◆ **What is required**
Starting at the line that contains "Who knew string" and stopping at the line that contains "и финансового анализа", transcribe every line of the material below exactly; pictures stay out.

BEGIN

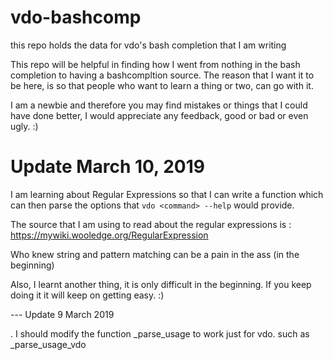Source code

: # vdo-bashcomp
this repo holds the data for vdo's bash completion that I am writing

This repo will be helpful in finding how I went from nothing in the bash completion to having a bashcompltion source. The reason that I want it to be here, is so that people who want to learn a thing or two, can go with it.


I am a newbie and therefore you may find mistakes or things that I could have done better, I would appreciate any feedback, good or bad or even ugly. :)

# Update March 10, 2019

I am learning about Regular Expressions so that I can write a function which can then parse the options that `vdo <command> --help` would provide.

The source that I am using to read about the regular expressions is : https://mywiki.wooledge.org/RegularExpression

Who knew string and pattern matching can be a pain in the ass (in the beginning) 

Also, I learnt another thing, it is only difficult in the beginning. If you keep doing it it will keep on getting easy. :)


--- Update 9 March 2019

. I should modify the function _parse_usage to work just for vdo.
such as _parse_usage_vdo
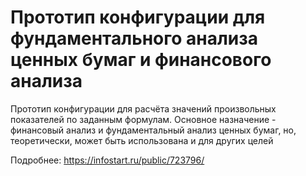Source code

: # Прототип конфигурации для фундаментального анализа ценных бумаг и финансового анализа

Прототип конфигурации для расчёта значений произвольных показателей по заданным формулам. Основное назначение - финансовый анализ и фундаментальный анализ ценных бумаг, но, теоретически, может быть использована и для других целей

Подробнее: https://infostart.ru/public/723796/
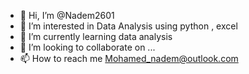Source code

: - 👋 Hi, I’m @Nadem2601
- 👀 I’m interested in Data Analysis using python , excel
- 🌱 I’m currently learning data analysis
- 💞️ I’m looking to collaborate on ...
- 📫 How to reach me Mohamed_nadem@outlook.com

<!---
Nadem2601/Nadem2601 is a ✨ special ✨ repository because its `README.md` (this file) appears on your GitHub profile.
You can click the Preview link to take a look at your changes.
--->
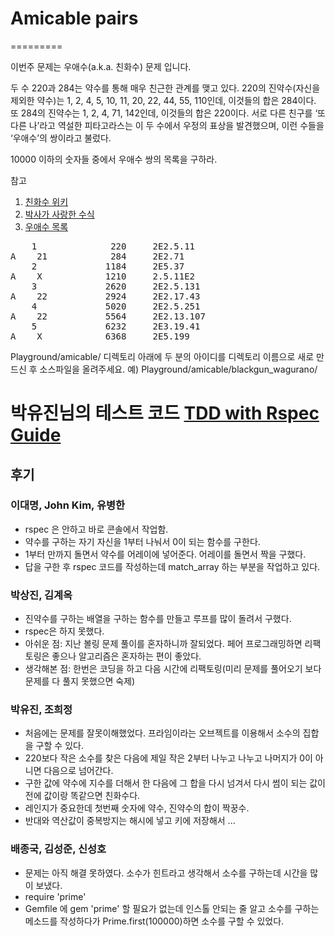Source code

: # Amicable pairs
=========

이번주 문제는 우애수(a.k.a. 친화수) 문제 입니다.

두 수 220과 284는 약수를 통해 매우 친근한 관계를 맺고 있다. 220의 진약수(자신을 제외한 약수)는 1, 2, 4, 5, 10, 11, 20, 22, 44, 55, 110인데, 이것들의 합은 284이다. 또 284의 진약수는 1, 2, 4, 71, 142인데, 이것들의 합은 220이다. 서로 다른 친구를 ‘또 다른 나’라고 역설한 피타고라스는 이 두 수에서 우정의 표상을 발견했으며, 이런 수들을 ‘우애수’의 쌍이라고 불렀다.

10000 이하의 숫자들 중에서 우애수 쌍의 목록을 구하라. 

참고 

1. [친화수 위키](http://ko.wikipedia.org/wiki/%EC%B9%9C%ED%99%94%EC%88%98)
1. [박사가 사랑한 수식](http://used.kyobobook.co.kr/product/viewBookDetail.ink?cmdtBrcd=7219992028494&orderClick=LIP&Kc=SEBLBkusedsearch)
1. [우애수 목록](http://djm.cc/amicable.txt)
<pre>
    1              220     2E2.5.11
A    21            284     2E2.71
    2             1184     2E5.37
A    X            1210     2.5.11E2
    3             2620     2E2.5.131
A    22           2924     2E2.17.43
    4             5020     2E2.5.251
A    22           5564     2E2.13.107
    5             6232     2E3.19.41
A    X            6368     2E5.199
</pre>

Playground/amicable/ 디렉토리 아래에 두 분의 아이디를 디렉토리 이름으로 새로 만드신 후 소스파일을 올려주세요.
예) Playground/amicable/blackgun_wagurano/ 

박유진님의 테스트 코드 [TDD with Rspec Guide](https://github.com/parkeugene/playground)
=========
## 후기

### 이대명, John Kim, 유병한
   * rspec 은 안하고 바로 콘솔에서 작업함.
   * 약수를 구하는 자기 자신을 1부터 나눠서 0이 되는 함수를 구한다.
   * 1부터 만까지 돌면서 약수를 어레이에 넣어준다. 어레이를 돌면서 짝을 구했다.
   * 답을 구한 후 rspec 코드를 작성하는데 match_array 하는 부분을 작업하고 있다.

### 박상진, 김계옥
   * 진약수를 구하는 배열을 구하는 함수를 만들고 루프를 많이 돌려서 구했다.
   * rspec은 하지 못했다.
   * 아쉬운 점: 지난 볼링 문제 풀이를 혼자하니까 잘되었다. 페어 프로그래밍하면 리팩토링은 좋으나 알고리즘은 혼자하는 편이 좋았다.
   * 생각해본 점: 한번은 코딩을 하고 다음 시간에 리팩토링(미리 문제를 풀어오기 보다 문제를 다 풀지 못했으면 숙제)

### 박유진, 조희정
   * 처음에는 문제를 잘못이해했었다. 프라임이라는 오브젝트를 이용해서 소수의 집합을 구할 수 있다.
   * 220보다 작은 소수를 찾은 다음에 제일 작은 2부터 나누고 나누고 나머지가 0이 아니면 다음으로 넘어간다.
   * 구한 값에 약수에 지수를 더해서 한 다음에 그 합을 다시 넘겨서 다시 썸이 되는 값이 전에 값이랑 똑같으면 친화수다. 
   * 레인지가 중요한데 첫번째 숫자에 약수, 진약수의 합이 짝꿍수. 
   * 반대와 역산값이 중복방지는 해시에 넣고 키에 저장해서 ...

### 배종국, 김성준, 신성호
   * 문제는 아직 해결 못하였다. 소수가 힌트라고 생각해서 소수를 구하는데 시간을 많이 보냈다.
   * require 'prime'
   * Gemfile 에 gem 'prime' 할 필요가 없는데 인스톨 안되는 줄 알고 소수를 구하는 메소드를 작성하다가 Prime.first(100000)하면 소수를 구할 수 있었다.
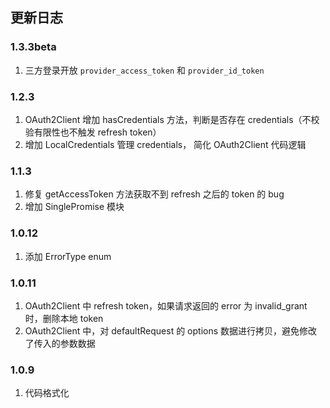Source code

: ## 更新日志


### 1.3.3beta

1. 三方登录开放 `provider_access_token` 和 `provider_id_token`


### 1.2.3

1. OAuth2Client 增加 hasCredentials 方法，判断是否存在 credentials（不校验有限性也不触发 refresh token）
2. 增加 LocalCredentials 管理 credentials， 简化 OAuth2Client 代码逻辑

### 1.1.3

1. 修复 getAccessToken 方法获取不到 refresh 之后的 token 的 bug
2. 增加 SinglePromise 模块

### 1.0.12

1. 添加 ErrorType enum

### 1.0.11

1. OAuth2Client 中 refresh token，如果请求返回的 error 为 invalid_grant 时，删除本地 token
2. OAuth2Client 中，对 defaultRequest 的 options 数据进行拷贝，避免修改了传入的参数数据

### 1.0.9

1. 代码格式化
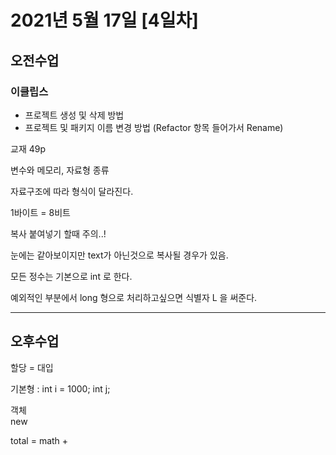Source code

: # 2021년 5월 17일 [4일차]

## 오전수업

### 이클립스  

- 프로젝트 생성 및 삭제 방법  
- 프로젝트 및 패키지 이름 변경 방법 (Refactor 항목 들어가서 Rename)  


교재 49p  

변수와 메모리, 자료형 종류  

자료구조에 따라 형식이 달라진다.


1바이트 = 8비트


복사 붙여넣기 할때 주의..!  

눈에는 같아보이지만 text가 아닌것으로 복사될 경우가 있음.  

모든 정수는 기본으로 int 로 한다.

예외적인 부분에서 long 형으로 처리하고싶으면 식별자 L 을 써준다.






----

## 오후수업


할당 = 대입

기본형 : 
int i = 1000;
int j;


객체  
new


total = math +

END

◆ **Output for this task**
Who knew string and pattern matching can be a pain in the ass (in the beginning) 

Also, I learnt another thing, it is only difficult in the beginning. If you keep doing it it will keep on getting easy. :)


--- Update 9 March 2019

. I should modify the function _parse_usage to work just for vdo.
such as _parse_usage_vdo
Source code

: # Прототип конфигурации для фундаментального анализа ценных бумаг и финансового анализа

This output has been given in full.